Zulip Chat Archive

Stream: Is there code for X?

Topic: 0 ≤ b → ((a / b : ℤ) : ℚ) ≤ (a / b : ℚ)

Scott Morrison (Jul 06 2023 at 00:40):

example (a b : ℤ) (w : 0 ≤ b) : ((a / b : ℤ) : ℚ) ≤ (a / b : ℚ) := sorry

Location in library / proof / name?

(slim_check agrees there are no counterexamples due to misunderstanding rounding!)

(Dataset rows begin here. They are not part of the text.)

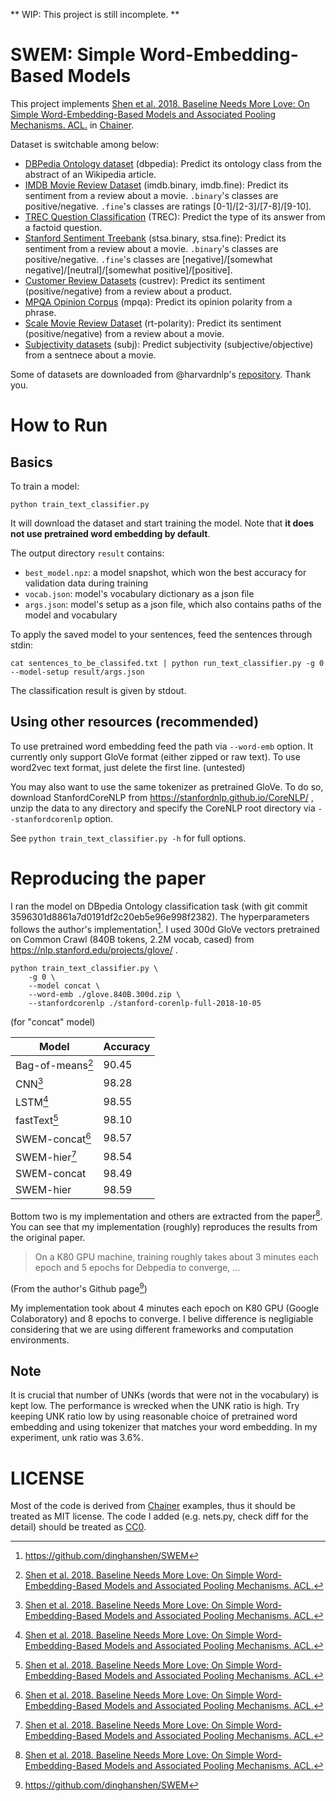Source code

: ** WIP: This project is still incomplete. **

# SWEM: Simple Word-Embedding-Based Models

This project implements [Shen et al. 2018. Baseline Needs More Love: On Simple Word-Embedding-Based Models and Associated Pooling Mechanisms. ACL.](https://aclanthology.info/papers/P18-1041/p18-1041) in [Chainer](https://chainer.org/).

Dataset is switchable among below:
- [DBPedia Ontology dataset](https://github.com/zhangxiangxiao/Crepe) (dbpedia): Predict its ontology class from the abstract of an Wikipedia article.
- [IMDB Movie Review Dataset](https://ai.stanford.edu/~amaas/data/sentiment/) (imdb.binary, imdb.fine): Predict its sentiment from a review about a movie. `.binary`'s classes are positive/negative. `.fine`'s classes are ratings [0-1]/[2-3]/[7-8]/[9-10].
- [TREC Question Classification](http://cogcomp.cs.illinois.edu/Data/QA/QC/) (TREC): Predict the type of its answer from a factoid question.
- [Stanford Sentiment Treebank](https://nlp.stanford.edu/sentiment/index.html) (stsa.binary, stsa.fine): Predict its sentiment from a review about a movie. `.binary`'s classes are positive/negative. `.fine`'s classes are [negative]/[somewhat negative]/[neutral]/[somewhat positive]/[positive].
- [Customer Review Datasets](https://www.cs.uic.edu/~liub/FBS/sentiment-analysis.html) (custrev): Predict its sentiment (positive/negative) from a review about a product.
- [MPQA Opinion Corpus](http://www.cs.pitt.edu/mpqa/) (mpqa): Predict its opinion polarity from a phrase.
- [Scale Movie Review Dataset](https://www.cs.cornell.edu/people/pabo/movie-review-data/) (rt-polarity): Predict its sentiment (positive/negative) from a review about a movie.
- [Subjectivity datasets](https://www.cs.cornell.edu/people/pabo/movie-review-data/) (subj): Predict subjectivity (subjective/objective) from a sentnece about a movie.

Some of datasets are downloaded from @harvardnlp's [repository](https://github.com/harvardnlp/sent-conv-torch/tree/master/data). Thank you.

# How to Run

## Basics

To train a model:  
```
python train_text_classifier.py
```

It will download the dataset and start training the model.
Note that **it does not use pretrained word embedding by default**.

The output directory `result` contains:  
- `best_model.npz`: a model snapshot, which won the best accuracy for validation data during training
- `vocab.json`: model's vocabulary dictionary as a json file
- `args.json`: model's setup as a json file, which also contains paths of the model and vocabulary

To apply the saved model to your sentences, feed the sentences through stdin:  
```
cat sentences_to_be_classifed.txt | python run_text_classifier.py -g 0 --model-setup result/args.json
```
The classification result is given by stdout.

## Using other resources (recommended)

To use pretrained word embedding feed the path via `--word-emb` option.
It currently only support GloVe format (either zipped or raw text).
To use word2vec text format, just delete the first line. (untested)

You may also want to use the same tokenizer as pretrained GloVe.
To do so, download StanfordCoreNLP from https://stanfordnlp.github.io/CoreNLP/ , unzip the data to any directory and specify the CoreNLP root directory via `--stanfordcorenlp` option.


See `python train_text_classifier.py -h` for full options.



# Reproducing the paper

I ran the model on DBpedia Ontology classification task (with git commit 3596301d8861a7d0191df2c20eb5e96e998f2382).
The hyperparameters follows the author's implementation[^1].
I used 300d GloVe vectors pretrained on Common Crawl (840B tokens, 2.2M vocab, cased) from https://nlp.stanford.edu/projects/glove/ .

[^1]: https://github.com/dinghanshen/SWEM

```
python train_text_classifier.py \
    -g 0 \
    --model concat \
    --word-emb ./glove.840B.300d.zip \
    --stanfordcorenlp ./stanford-corenlp-full-2018-10-05
```
(for "concat" model)


| Model            | Accuracy |
|------------------|----------|
| Bag-of-means[^2] | 90.45    |
| CNN[^2]          | 98.28    |
| LSTM[^2]         | 98.55    |
| fastText[^2]     | 98.10    |
| SWEM-concat[^2]  | 98.57    |
| SWEM-hier[^2]    | 98.54    |
| SWEM-concat      | 98.49    |
| SWEM-hier        | 98.59    |


[^2]: [Shen et al. 2018. Baseline Needs More Love: On Simple Word-Embedding-Based Models and Associated Pooling Mechanisms. ACL.](https://aclanthology.info/papers/P18-1041/p18-1041)

Bottom two is my implementation and others are extracted from the paper[^2].
You can see that my implementation (roughly) reproduces the results from the original paper.

> On a K80 GPU machine, training roughly takes about 3 minutes each epoch and 5 epochs for Debpedia to converge, ...

(From the author's Github page[^1])

My implementation took about 4 minutes each epoch on K80 GPU (Google Colaboratory) and 8 epochs to converge.
I belive difference is negligiable considering that we are using different frameworks and computation environments.

## Note

It is crucial that number of UNKs (words that were not in the vocabulary) is kept low.
The performance is wrecked when the UNK ratio is high.
Try keeping UNK ratio low by using reasonable choice of pretrained word embedding and using tokenizer that matches your word embedding.
In my experiment, unk ratio was 3.6%.

# LICENSE

Most of the code is derived from [Chainer](https://github.com/chainer/chainer) examples, thus it should be treated as MIT license.
The code I added (e.g. nets.py, check diff for the detail) should be treated as [CC0](https://creativecommons.org/share-your-work/public-domain/cc0/).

Yury G. Kudryashov (Jul 06 2023 at 01:14):

import Mathlib.Data.Rat.Order
import Mathlib.Algebra.Order.Field.Basic

example (a b : ℤ) (w : 0 ≤ b) : ((a / b : ℤ) : ℚ) ≤ (a / b : ℚ) := by
  rcases w.eq_or_lt with rfl | hb;
  · simp [Int.ediv_zero]
  · rw [le_div_iff (Int.cast_pos.2 hb)]
    norm_cast
    exact Int.ediv_mul_le _ hb.ne'

About location: #find_home?

Yury G. Kudryashov (Jul 06 2023 at 01:15):

If we move lemmas about Rat to Std, then you may need a version of le_div_iff.

Yaël Dillies (Jul 06 2023 at 07:33):

algebra.order.floor

Yaël Dillies (Jul 06 2023 at 07:33):

Your lemma is basically docs3#int.floor_le

Ruben Van de Velde (Jul 06 2023 at 07:45):

Looking at the code, docs#Int.floor_le might be more useful, but I don't see anything similar to docs#Nat.floor_div_eq_div for Int on first sight

Last updated: Dec 20 2023 at 11:08 UTC